Cairngorms National Park

There is a hillside in the Cairngorms that no one planted.

Twenty years ago it was open moorland, managed for grouse shooting, kept clear by regular burning and the grazing pressure of red deer at densities that prevented any woody vegetation from establishing. It looked, to many people, like a natural landscape. It was not. It was a managed one, shaped by centuries of human intervention into something far simpler than what had been there before.

In 2003, the land changed hands. The new owner, Trees for Life, a Scottish conservation charity, reduced the deer numbers and stopped the burning. They did not plant trees. They simply removed the pressures that had been preventing trees from growing.

Within five years, birch and rowan seedlings were appearing across the hillside. Within ten, a mosaic of young woodland was establishing across ground that had looked like open moorland for as long as anyone could remember. Willow carr was colonising the wet flushes. Juniper was appearing on the drier ridges. The trees had been waiting in the seed bank of the soil, or arriving on the wind from remnant woodlands in sheltered gullies, for decades.

Nobody planted them. The hill decided what it wanted to be.

What Passive Restoration Reveals

The Cairngorms example is not unique. Across Britain and Europe, sites where grazing pressure has been reduced and burning stopped have shown the same pattern: rapid, spontaneous colonisation by woody vegetation and the species that depend on it.

This is ecologically significant because it challenges a deeply held assumption in British conservation: that nature requires active management to maintain and recover. The assumption is not entirely wrong. Some habitats, particularly those that evolved alongside traditional land management practices like hay meadows and coppiced woodland, do depend on continued management to persist. Remove the scythe or the saw and they change into something else.

But many habitats that have been managed intensively for centuries would, given the chance, recover substantial ecological complexity without any planting or intervention. The seed banks are there. The wind carries seeds. The fungi that support woodland establishment persist in the soil even after the trees have gone. What is missing, in most cases, is simply the removal of the pressure that is preventing recovery.

The Deer Problem

In the Scottish Highlands, that pressure is primarily deer. Red deer populations in Scotland are estimated at around 400,000, far higher than the landscape can support at a level consistent with vegetation recovery. The deer are a product of management decisions made over centuries, primarily to support deer stalking estates. In the absence of natural predators, their numbers are controlled only by culling, and the culling has rarely been sufficient to allow tree regeneration across most of the uplands.

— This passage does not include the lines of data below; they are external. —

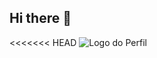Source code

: ## Hi there 👋

<!-- Cabeçalhos -->

<<<<<<< HEAD
![Logo do Perfil](https://i.pinimg.com/originals/bb/e2/47/bbe2470d1ef6a44772f2015202fbb0ef.gif)


<!--
**dev-telaroli/dev-telaroli** is a ✨ _special_ ✨ repository because its `README.md` (this file) appears on your GitHub profile.

Here are some ideas to get you started:

- 🔭 I’m currently working on ...
- 🌱 I’m currently learning ...
- 👯 I’m looking to collaborate on ...
- 🤔 I’m looking for help with ...
- 💬 Ask me about ...
- 📫 How to reach me: ...
- 😄 Pronouns: ...
- ⚡ Fun fact: ...
-->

This is where the rewilding conversation becomes politically complicated. Reducing deer numbers significantly would require either a substantial increase in culling, which has cost implications for estates and is resisted by some landowners, or the reintroduction of predators, which is resisted by others.

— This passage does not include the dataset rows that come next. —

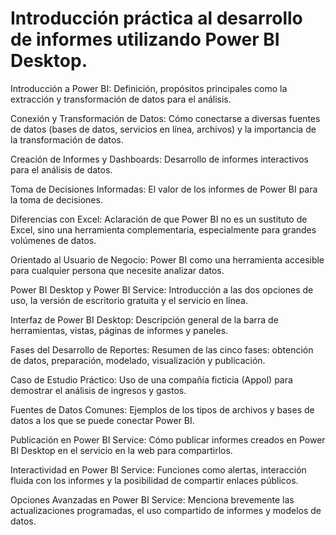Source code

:# Introducción práctica al desarrollo de informes utilizando Power BI Desktop.

Introducción a Power BI: Definición, propósitos principales como la extracción y transformación de datos para el análisis.

Conexión y Transformación de Datos: Cómo conectarse a diversas fuentes de datos (bases de datos, servicios en línea, archivos) y la importancia de la transformación de datos.

Creación de Informes y Dashboards: Desarrollo de informes interactivos para el análisis de datos.

Toma de Decisiones Informadas: El valor de los informes de Power BI para la toma de decisiones.

Diferencias con Excel: Aclaración de que Power BI no es un sustituto de Excel, sino una herramienta complementaria, especialmente para grandes volúmenes de datos.

Orientado al Usuario de Negocio: Power BI como una herramienta accesible para cualquier persona que necesite analizar datos.

Power BI Desktop y Power BI Service: Introducción a las dos opciones de uso, la versión de escritorio gratuita y el servicio en línea.

Interfaz de Power BI Desktop: Descripción general de la barra de herramientas, vistas, páginas de informes y paneles.

Fases del Desarrollo de Reportes: Resumen de las cinco fases: obtención de datos, preparación, modelado, visualización y publicación.

Caso de Estudio Práctico: Uso de una compañía ficticia (Appol) para demostrar el análisis de ingresos y gastos.

Fuentes de Datos Comunes: Ejemplos de los tipos de archivos y bases de datos a los que se puede conectar Power BI.

Publicación en Power BI Service: Cómo publicar informes creados en Power BI Desktop en el servicio en la web para compartirlos.

Interactividad en Power BI Service: Funciones como alertas, interacción fluida con los informes y la posibilidad de compartir enlaces públicos.

Opciones Avanzadas en Power BI Service: Menciona brevemente las actualizaciones programadas, el uso compartido de informes y modelos de datos.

Trees for Life manages around it on the land it controls. On the broader upland landscape, the problem persists. The potential for natural woodland recovery is there. The conditions for it are not.

What Is Happening Elsewhere

The Cairngorms Connect project, one of the largest habitat restoration initiatives in the UK, is working across 600 square kilometres of the central Cairngorms to reduce deer numbers and allow natural processes to operate. Early results are consistent with what Trees for Life found on a smaller scale: where deer pressure is reduced, vegetation recovery follows without planting.

In England, several river restoration projects have demonstrated similar dynamics. Remove the drainage channels, reduce the livestock, and wet grasslands and fen vegetation begin to re-establish from the existing seed bank. The Wicken Fen Vision in Cambridgeshire is expanding the fen landscape by allowing agricultural land to revert to wetland conditions, with species appearing that have not been recorded in the area for decades.

None of this is fast. Ecological recovery operates on timescales that are uncomfortable for institutions and funding cycles. A ten year project may show promising early signs and frustratingly incomplete results. A twenty year project begins to show what is possible. A fifty year project begins to show what was there before.

The Hill in the Cairngorms

The hillside that Trees for Life did not plant is now a young woodland. Birch, rowan, willow, juniper, aspen. Red squirrels have moved in. Wood warblers are nesting. Capercaillie have been recorded on the fringes.

None of this required expertise in what to plant or where. It required the removal of what was preventing it.

That is a simpler idea than most conservation operates on. It is also, the evidence increasingly suggests, a more powerful one.